**DIRECTIONS FOR THIS TASK:**
Go over the material below and report every line that contains the word "node".

DATA TO EXAMINE Block Start

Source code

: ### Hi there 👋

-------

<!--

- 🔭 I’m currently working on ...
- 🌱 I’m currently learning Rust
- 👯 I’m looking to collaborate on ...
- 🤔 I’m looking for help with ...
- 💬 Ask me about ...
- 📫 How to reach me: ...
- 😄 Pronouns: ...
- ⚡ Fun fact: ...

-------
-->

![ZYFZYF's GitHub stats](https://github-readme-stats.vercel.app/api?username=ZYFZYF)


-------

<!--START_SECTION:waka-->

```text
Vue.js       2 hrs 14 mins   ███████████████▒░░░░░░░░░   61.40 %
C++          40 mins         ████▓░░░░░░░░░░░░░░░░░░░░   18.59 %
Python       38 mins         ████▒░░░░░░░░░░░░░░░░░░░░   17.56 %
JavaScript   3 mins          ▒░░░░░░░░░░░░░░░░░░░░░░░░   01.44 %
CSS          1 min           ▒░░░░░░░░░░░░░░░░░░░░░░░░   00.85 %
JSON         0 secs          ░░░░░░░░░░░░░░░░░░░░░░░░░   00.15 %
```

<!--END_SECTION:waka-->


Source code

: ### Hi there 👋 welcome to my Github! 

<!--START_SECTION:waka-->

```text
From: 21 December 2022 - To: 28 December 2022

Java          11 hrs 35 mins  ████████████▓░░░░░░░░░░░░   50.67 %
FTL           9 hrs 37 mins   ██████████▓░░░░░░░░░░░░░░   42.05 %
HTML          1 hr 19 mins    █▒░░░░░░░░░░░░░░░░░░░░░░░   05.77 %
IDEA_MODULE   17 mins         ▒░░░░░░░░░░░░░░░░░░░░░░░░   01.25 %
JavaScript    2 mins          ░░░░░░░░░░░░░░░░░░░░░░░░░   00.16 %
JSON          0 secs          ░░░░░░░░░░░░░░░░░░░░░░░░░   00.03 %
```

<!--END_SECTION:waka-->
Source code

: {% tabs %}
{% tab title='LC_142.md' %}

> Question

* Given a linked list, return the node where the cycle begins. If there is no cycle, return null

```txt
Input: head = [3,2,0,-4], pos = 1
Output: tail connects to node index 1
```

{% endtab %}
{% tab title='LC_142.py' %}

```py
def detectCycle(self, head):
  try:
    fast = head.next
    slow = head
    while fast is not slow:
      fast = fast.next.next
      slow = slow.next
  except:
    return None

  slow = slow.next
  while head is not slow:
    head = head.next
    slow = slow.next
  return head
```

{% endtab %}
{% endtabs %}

DATA TO EXAMINE Block End

**ANSWER:**
* Given a linked list, return the node where the cycle begins. If there is no cycle, return null
Output: tail connects to node index 1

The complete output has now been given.